The Apache documentation contains the following warning:

"Windows support is entirely experimental, and is recommended only for experienced users."

This is quickly followed by:

"Apache on NT has not yet been optimized for performance. Apache still performs best, and is most reliable on Unix platforms."

And one can certainly not argue with those assertions. I'd take Apache on my Linux machines over Apache on NT any day. However, the reasonable thing to compare it to is not Apache on Unix, but IIS on NT, since that is really what the choice is.

Since late in 1997, when I started running Apache on NT, I've had a sneaking feeling that Apache was outperforming IIS, but I did not have any real evidence of this. And everything that I read about this seemed to say that I was way off base, and that IIS was much faster.

In December, 1999 I did some of my own testing. I am running Apache and IIS on the same server, for reasons that I won't go into here. So, the hardware is identical, and the server load is identical. I did some benchmarking on a day immediately after Christmas, when hardly anyone was in the office - this is an internal server - so server load was not a factor. And I did the tests over a 100MB switched network, so network latency was not really an issue either. But, regardless of that, conditions were identical for each HTTP server.

Using a simple Perl program, I tested performance on the two servers. First, I just fetched a 1K HTML document. Next, I got a simple "helloworld" Perl CGI program, to test CGI performance. The results were pleasing:

D:\Apachecon>perl benchmark.pl
GET


Benchmark: timing 2000 iterations of Apache, IIS...
    Apache: 34 wallclock secs ( 6.71 usr +  4.42 sys = 11.13 CPU)
       IIS: 31 wallclock secs ( 6.75 usr +  4.41 sys = 11.16 CPU)
CGI


Benchmark: timing 2000 iterations of Apache, IIS...
    Apache: 62 wallclock secs ( 6.16 usr +  4.13 sys = 10.28 CPU)
       IIS: 65 wallclock secs ( 6.31 usr +  4.02 sys = 10.33 CPU)


D:\Apachecon>perl benchmark.pl
GET


Benchmark: timing 2000 iterations of Apache, IIS...
    Apache: 34 wallclock secs ( 6.50 usr +  4.55 sys = 11.05 CPU)
       IIS: 31 wallclock secs ( 6.65 usr +  4.43 sys = 11.08 CPU)
CGI


Benchmark: timing 2000 iterations of Apache, IIS...
    Apache: 63 wallclock secs ( 5.73 usr +  3.82 sys =  9.54 CPU)
       IIS: 64 wallclock secs ( 6.15 usr +  3.97 sys = 10.12 CPU)

If you're not familiar with the way that the Perl Benchmark module does things, what those results mean is that Apache consistently outperformed IIS on the two simplest things that a web server does -serving HTML pages, and executing CGI programs. Yes, I ran more than just the two tests. These are just sample results. And clearly, a .03 second difference over 2000 iterations is not a huge difference, but it was gratifying to see that Apache consistently came out ahead.
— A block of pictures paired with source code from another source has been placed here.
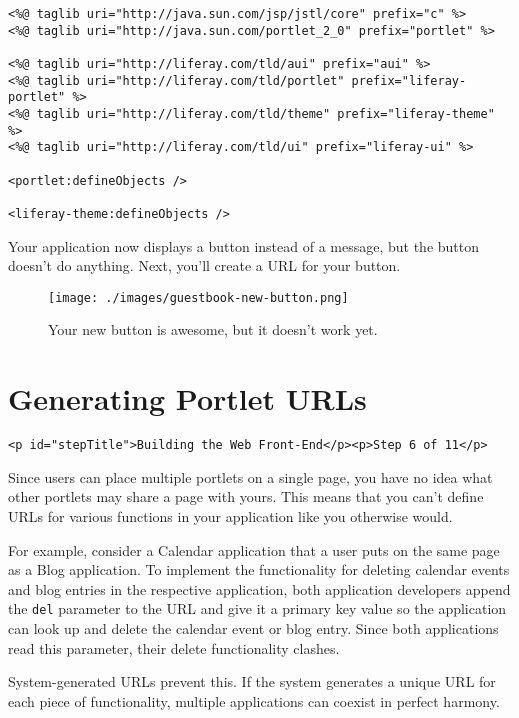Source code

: \begin{verbatim}
<%@ taglib uri="http://java.sun.com/jsp/jstl/core" prefix="c" %>
<%@ taglib uri="http://java.sun.com/portlet_2_0" prefix="portlet" %>

<%@ taglib uri="http://liferay.com/tld/aui" prefix="aui" %>
<%@ taglib uri="http://liferay.com/tld/portlet" prefix="liferay-portlet" %>
<%@ taglib uri="http://liferay.com/tld/theme" prefix="liferay-theme" %>
<%@ taglib uri="http://liferay.com/tld/ui" prefix="liferay-ui" %>

<portlet:defineObjects />

<liferay-theme:defineObjects />
\end{verbatim}

Your application now displays a button instead of a message, but the
button doesn't do anything. Next, you'll create a URL for your button.

\begin{figure}
\centering
\texttt{[image: ./images/guestbook-new-button.png]}
\caption{Your new button is awesome, but it doesn't work yet.}
\end{figure}

\chapter{Generating Portlet URLs}\label{generating-portlet-urls}

\begin{verbatim}
<p id="stepTitle">Building the Web Front-End</p><p>Step 6 of 11</p>
\end{verbatim}

Since users can place multiple portlets on a single page, you have no
idea what other portlets may share a page with yours. This means that
you can't define URLs for various functions in your application like you
otherwise would.

For example, consider a Calendar application that a user puts on the
same page as a Blog application. To implement the functionality for
deleting calendar events and blog entries in the respective application,
both application developers append the \texttt{del} parameter to the URL
and give it a primary key value so the application can look up and
delete the calendar event or blog entry. Since both applications read
this parameter, their delete functionality clashes.

System-generated URLs prevent this. If the system generates a unique URL
for each piece of functionality, multiple applications can coexist in
perfect harmony.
In case you'd like to repeat the tests for yourself, here's the code that I used:

use Benchmark;
use LWP::Simple;


print "GET\n\n";
timethese(2000, {
        'Apache' => 'get ("http://servername/cgi-bin/test.pl";)',
        'IIS' => 'get ("http://servername:90/scripts/test.pl";)',
});


print "CGI\n\n";
timethese(2000, {
        'Apache' => 'get ("http://servername/cgi-bin/test.pl";)',
        'IIS' => 'get ("http://servername:90/scripts/test.pl";)',
});

Now, IIS advocates will say that CGI is not the way that you are supposed to do things on IIS. As of this writing, I don't yet know how to do stuff in ASP, so I can't say how it compares to using an Apache scripting language like Perl. However, the Microsoft claim has always been that IIS is substantially faster than Apache, and yet it can't even serve an HTML document faster, on its own native platform.

So, while it is certainly true that Apache performs better on Unix than on NT, it is no slouch on NT, and compares very well to its competition.

Apache or IIS?

When you install NT, there's IIS, along for the ride. So it is, in a sense, free. So why not use it instead of Apache? Allow me to suggest three reasons.

Configuration: There are a very limited number of things that you can configure. The configuration GUI, while moderately easy to use, simply does not give you the range of configuration options that you get with Apache. Apache assumes that you might want to configure everything, and makes it possible to do that.

Impossible to extend: IIS has nothing analogous to Apache's modules, which would let you extend the behavior of the server. Obviously, this is a limitation of being closed-source, so I expect that this would be difficult to get around, even if Microsoft was interested in doing so.

Authentication: IIS uses NT accounts to manage authenticated access to the web server. This might be a good idea on an Intranet (although, personally, I don't think so) but is a really bad idea on a web server out on the internet. Sure, you can lock down NT accounts so that they don't have access to stuff, but creating NT user accounts, and then giving people out on the internet those logins, seems like a recipe for getting hacked. And that's in addition to the nightmare of managing user accounts.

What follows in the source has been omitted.